Conscious Conformity

Life here at the Kungfu Academy, by design and by nature, puts a lot of pressure on those who study here. It’s not the same as the pressure of family and a job, but it is the pressure of discipline, of high expectations. Watching myself and others metamorphose under this pressure has got me thinking lately. I feel that the pressure is moderated by our meditation practice, but different people respond to the meditation differently and thus cope with the weight of discipline differently. If you’ve read my earlier post on internal self defense, you’ve been exposed to the idea of the power our choices about our outlook have on our lives. This is another case of the power of choice.

I want you to understand why discipline is necessary here. We all have a concept of our limitations that stops our forward progress. It is very difficult to break past these limits alone. Even harder are the limits we can’t conceive of, the blind spots in our development. Only someone who has walked the path before you can push you past these limits. And the only way a Master’s pushing can have an effect is through discipline, through the willingness to conform to his standards.

The discipline we experience exists on different levels. Showing up to class on time, being accountable for our activity during practice, demanding the most of ourselves when we train: these are all instances. There are many times when one’s individual wants must be subordinated to this discipline. I think for some people, this is difficult. I sense, from their words and actions, that subordinating themselves threatens their sense of identity. They begin to feel like a robot, unthinkingly obeying commands.

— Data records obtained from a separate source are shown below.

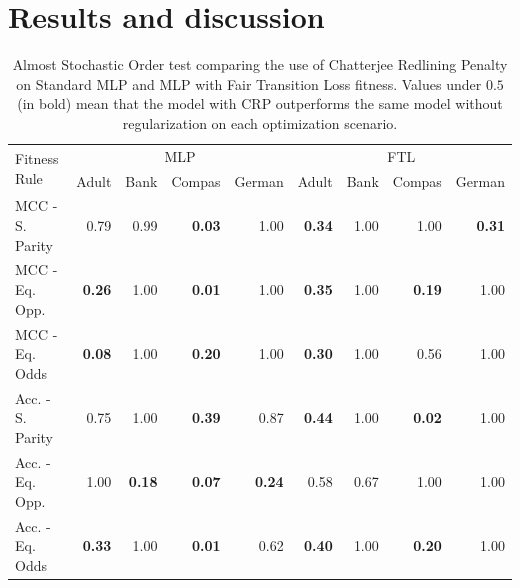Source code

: \section{Results and discussion}


\begin{table}[ht]
\centering
\caption{Almost Stochastic Order test comparing the use of Chatterjee Redlining Penalty on Standard MLP and MLP with Fair Transition Loss fitness. Values under $0.5$ (in bold) mean that the model with CRP outperforms the same model without regularization on each optimization scenario.} \label{tab:aso_compare_crp}
{\footnotesize
\begin{tabular}{lrrrr|rrrr}
\toprule
\multirow{2}{*}{Fitness Rule} & \multicolumn{4}{c}{MLP} & \multicolumn{4}{c}{FTL} \\
& Adult & Bank & Compas & German & Adult & Bank & Compas & German \\
\midrule
MCC - S. Parity & 0.79 & 0.99 & \textbf{0.03} & 1.00 & \textbf{0.34} & 1.00 & 1.00 & \textbf{0.31} \\
MCC - Eq. Opp. & \textbf{0.26} & 1.00 & \textbf{0.01} & 1.00 & \textbf{0.35} & 1.00 & \textbf{0.19} & 1.00 \\
MCC - Eq. Odds & \textbf{0.08} & 1.00 & \textbf{0.20} & 1.00 & \textbf{0.30} & 1.00 & 0.56 & 1.00 \\
Acc. - S. Parity & 0.75 & 1.00 & \textbf{0.39} & 0.87 & \textbf{0.44} & 1.00 & \textbf{0.02} & 1.00 \\
Acc. - Eq. Opp. & 1.00 & \textbf{0.18} & \textbf{0.07} & \textbf{0.24} & 0.58 & 0.67 & 1.00 & 1.00 \\
Acc. - Eq. Odds & \textbf{0.33} & 1.00 & \textbf{0.01} & 0.62 & \textbf{0.40} & 1.00 & \textbf{0.20} & 1.00 \\
\bottomrule
\end{tabular}
}
\end{table}


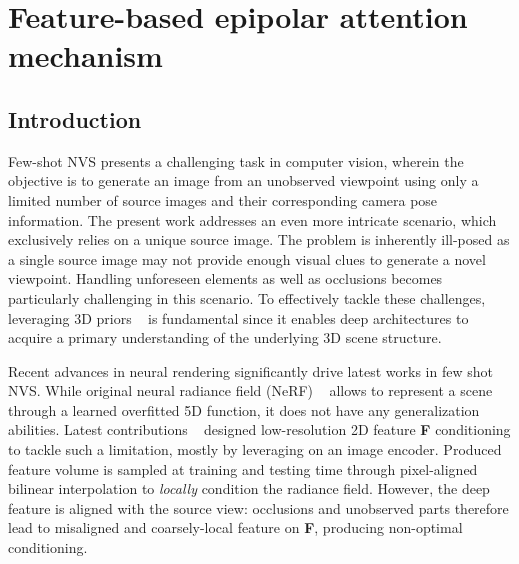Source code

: \chapter{Feature-based epipolar attention mechanism}
\label{chapter:epinerf}



\section{Introduction}
Few-shot NVS presents a challenging task in computer vision, wherein the objective is to generate an image from an unobserved viewpoint using only a limited number of source images and their corresponding camera pose information. The present work addresses an even more intricate scenario, which exclusively relies on a unique source image. The problem is inherently ill-posed as a single source image may not provide enough visual clues to generate a novel viewpoint. Handling unforeseen elements as well as occlusions becomes particularly challenging in this scenario. To effectively tackle these challenges, leveraging 3D priors ~\citep{saito2019pifu,johari2022geonerf} is fundamental since it enables deep architectures to acquire a primary understanding of the underlying 3D scene structure. 

Recent advances in neural rendering significantly drive latest works in few shot NVS. While original neural radiance field (NeRF) ~\citep{mildenhall2020nerf} allows to represent a scene through a learned overfitted 5D function, it does not have any generalization abilities. Latest contributions ~\citep{yu2021pixelnerf,li2022symmnerf,lin2023vision} designed low-resolution 2D feature \textbf{F} conditioning to tackle such a limitation, mostly by leveraging on an image encoder. Produced feature volume is sampled at training and testing time through pixel-aligned bilinear interpolation to \textit{locally} condition the radiance field. However, the deep feature is aligned with the source view: occlusions and unobserved parts therefore lead to misaligned and coarsely-local feature on \textbf{F}, producing non-optimal conditioning. 

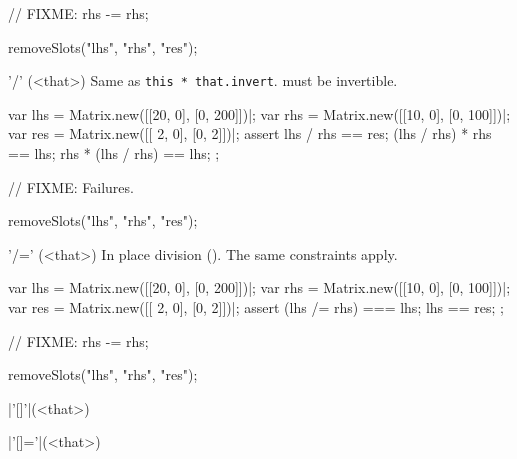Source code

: \begin{urbiscriptapi}
\begin{urbiscript}
// FIXME: rhs -= rhs;
\end{urbiscript}
\begin{urbicomment}
  removeSlots("lhs", "rhs", "res");
\end{urbicomment}

\item['/'](<that>)%
  Same as \lstinline|this * that.invert|.  \that must be invertible.
\begin{urbiscript}
var lhs = Matrix.new([[20, 0], [0, 200]])|;
var rhs = Matrix.new([[10, 0], [0, 100]])|;
var res = Matrix.new([[ 2, 0], [0,   2]])|;
assert
{
  lhs / rhs == res;
  (lhs / rhs) * rhs == lhs;
  rhs * (lhs / rhs) == lhs;
};

// FIXME: Failures.
\end{urbiscript}
\begin{urbicomment}
  removeSlots("lhs", "rhs", "res");
\end{urbicomment}

\item['/='](<that>)%
  In place division ().  The same constraints apply.
\begin{urbiscript}
var lhs = Matrix.new([[20, 0], [0, 200]])|;
var rhs = Matrix.new([[10, 0], [0, 100]])|;
var res = Matrix.new([[ 2, 0], [0,   2]])|;
assert
{
  (lhs /= rhs) === lhs;
  lhs == res;
};

// FIXME: rhs -= rhs;
\end{urbiscript}
\begin{urbicomment}
  removeSlots("lhs", "rhs", "res");
\end{urbicomment}


\item|'[]'|(<that>)%
\begin{urbiassert}

\end{urbiassert}

\item|'[]='|(<that>)%
\begin{urbiassert}

\end{urbiassert}
\end{urbiscriptapi}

Their visceral response is to act out, to assert their individualism by rejecting the patterns of the group, ie, cronic tardiness or sullen reception to instruction. By acting out, they convince their teachers only that they are in need of more discipline.

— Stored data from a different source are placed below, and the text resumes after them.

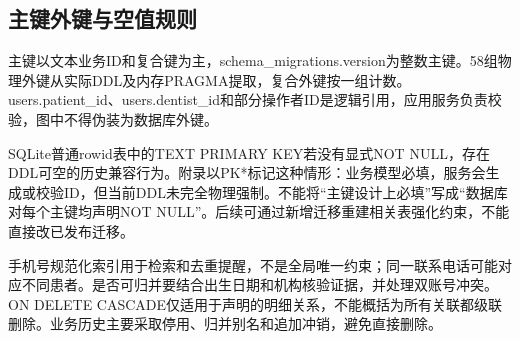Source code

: \documentclass[UTF8,12pt,a4paper,fontset=none]{ctexart}
\begin{document}
\subsection{主键外键与空值规则}
主键以文本业务ID和复合键为主，schema\_\allowbreak{}migrations.\allowbreak{}version为整数主键。58组物理外键从实际DDL及内存PRAGMA提取，复合外键按一组计数。users.\allowbreak{}patient\_\allowbreak{}id、users.\allowbreak{}dentist\_\allowbreak{}id和部分操作者ID是逻辑引用，应用服务负责校验，图中不得伪装为数据库外键。\par
SQLite普通rowid表中的TEXT PRIMARY KEY若没有显式NOT NULL，存在DDL可空的历史兼容行为。附录以PK*标记这种情形：业务模型必填，服务会生成或校验ID，但当前DDL未完全物理强制。不能将“主键设计上必填”写成“数据库对每个主键均声明NOT NULL”。后续可通过新增迁移重建相关表强化约束，不能直接改已发布迁移。\par
手机号规范化索引用于检索和去重提醒，不是全局唯一约束；同一联系电话可能对应不同患者。是否可归并要结合出生日期和机构核验证据，并处理双账号冲突。ON DELETE CASCADE仅适用于声明的明细关系，不能概括为所有关联都级联删除。业务历史主要采取停用、归并别名和追加冲销，避免直接删除。\par
{}
\end{document}
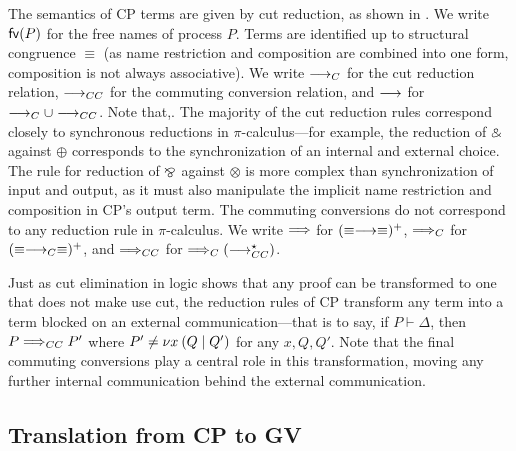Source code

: \documentclass[oribibl,orivec,envcountsame]{llncs}
\begin{document}
The semantics of CP terms are given by cut reduction, as shown in .  We write
$\mathsf{fv}(P)$ for the free names of process $P$.  Terms are identified up to structural congruence
$\equiv$ (as name restriction and composition are combined into one form, composition is not always
associative). We write $\longrightarrow_C$ for the cut reduction relation, $\longrightarrow_{CC}$ for the commuting conversion
relation, and $\longrightarrow$ for $\longrightarrow_C \cup \longrightarrow_{CC}$. Note that,. The majority of the cut reduction rules
correspond closely to synchronous reductions in $\pi$-calculus---for example, the reduction of
$\mathbin\binampersand$ against $\oplus$ corresponds to the synchronization of an internal and external choice.  The
rule for reduction of $\mathbin\bindnasrepma$ against $\otimes$ is more complex than synchronization of input and
output, as it must also manipulate the implicit name restriction and composition in CP's output
term. The commuting conversions do not correspond to any reduction rule in $\pi$-calculus. We write
$\Longrightarrow$ for $(\equiv\longrightarrow\equiv)^+$, $\Longrightarrow_C$ for $(\equiv\longrightarrow_C\equiv)^+$, and $\Longrightarrow_{CC}$ for
$\Longrightarrow_C(\longrightarrow_{CC}^\star)$.

Just as cut elimination in logic shows that any proof can be transformed to one that does not make
use cut, the reduction rules of CP transform any term into a term blocked on an external
communication---that is to say, if $P \vdash \Delta$, then $P \Longrightarrow_{CC} P'$ where $P' \not= \nu x \: (Q \mid Q')$ for any $x,Q,Q'$. Note that the final commuting conversions play a central role in this
transformation, moving any further internal communication behind the external communication.

\subsection{Translation from CP to GV}\label{sec:togv}
\end{document}
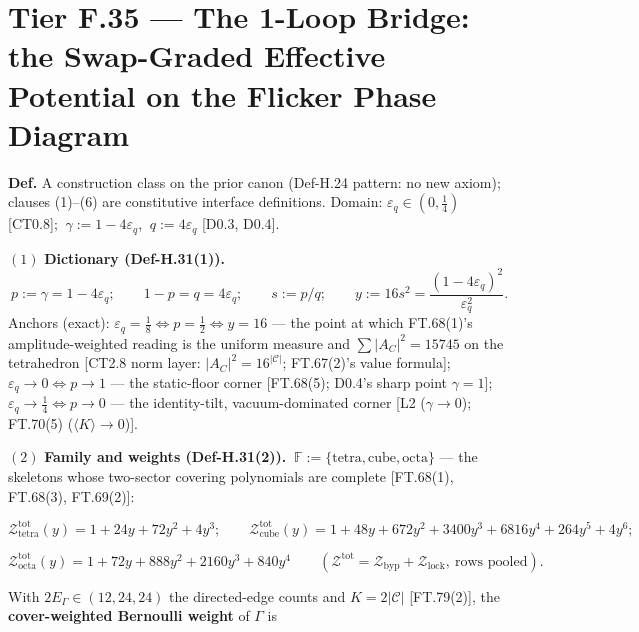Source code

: \section[Tier F.35 — The 1-Loop Bridge: the Swap-Graded Effective…]{\texorpdfstring{Tier F.35 — The 1-Loop Bridge: the Swap-Graded Effective Potential on the Flicker Phase Diagram}{Tier F.35 - The 1-Loop Bridge: the Swap-Graded Effective Potential on the Flicker Phase Diagram}}

\begin{definition}\label{tag:Def-H-31}
\textbf{Def.} A construction class on the prior canon (Def-H.24 pattern: no new axiom); clauses (1)–(6) are constitutive interface definitions. Domain: $\varepsilon_q\in(0,\tfrac14)$ [CT0.8]; $\ \gamma:=1-4\varepsilon_q$, $\ q:=4\varepsilon_q$ [D0.3, D0.4].

$(1)$ \textbf{Dictionary (Def-H.31(1)).} $\ p:=\gamma=1-4\varepsilon_q;\qquad 1-p=q=4\varepsilon_q;\qquad s:=p/q;\qquad y:=16s^2=\dfrac{(1-4\varepsilon_q)^2}{\varepsilon_q^2}.$ Anchors (exact): $\varepsilon_q=\tfrac18\iff p=\tfrac12\iff y=16$ — the point at which FT.68(1)'s amplitude-weighted reading is the uniform measure and $\sum|A_C|^2=15745$ on the tetrahedron [CT2.8 norm layer: $|A_C|^2=16^{|\mathcal C|}$; FT.67(2)'s value formula]; $\varepsilon_q\to0\iff p\to1$ — the static-floor corner [FT.68(5); D0.4's sharp point $\gamma=1$]; $\varepsilon_q\to\tfrac14\iff p\to0$ — the identity-tilt, vacuum-dominated corner [L2 ($\gamma\to0$); FT.70(5) ($\langle K\rangle\to0$)].

$(2)$ \textbf{Family and weights (Def-H.31(2)).} $\ \mathbb F:=\{\text{tetra},\text{cube},\text{octa}\}$ — the skeletons whose two-sector covering polynomials are complete [FT.68(1), FT.68(3), FT.69(2)]:

\[
\mathcal Z^{\mathrm{tot}}_{\mathrm{tetra}}(y)=1+24y+72y^2+4y^3;\qquad
\mathcal Z^{\mathrm{tot}}_{\mathrm{cube}}(y)=1+48y+672y^2+3400y^3+6816y^4+264y^5+4y^6;
\]

\[
\mathcal Z^{\mathrm{tot}}_{\mathrm{octa}}(y)=1+72y+888y^2+2160y^3+840y^4
\qquad(\mathcal Z^{\mathrm{tot}}=\mathcal Z_{\mathrm{byp}}+\mathcal Z_{\mathrm{lock}},\ \text{rows pooled}).
\]

With $2E_\Gamma\in(12,24,24)$ the directed-edge counts and $K=2|\mathcal C|$ [FT.79(2)], the \textbf{cover-weighted Bernoulli weight} of $\Gamma$ is


\end{definition}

Choice enters at that moment of subordination. There is no freedom in the choice to follow group expectation or not to, because the definition of the group still defines you either way. The empowering choice is the choice to be free of these terms of self-identity. One can choose not to define oneself in terms of the group at all, so following or not is irrelevant.

Once this freedom is found, there is only one worthwhile test for whether to follow expectation or not: happiness. Which choice makes you happy? If respectfully following the group enhances your training and allows peace of mind, you need not fear becoming an unthinking robot. You are following your feelings. You are no longer bound to the group by heavy chains of discipline, but are freely moving in the same direction as like-minded people. It does not matter that you are meeting external demands, because they merely coincide with the demands you make of yourself.

Many people will accuse me of performing a semantic illusion, of covering over reality with empty words. They will assert that if you follow,  you are not free and self-determining. All I can say is that, if you are striving to be free and self-determining but also suffering from anger and depression, maybe it is time to re-examine some of your assumptions about choice. For me, this is the only way forward in my training, in which the expectations of my Master and teachers help me to raise my own.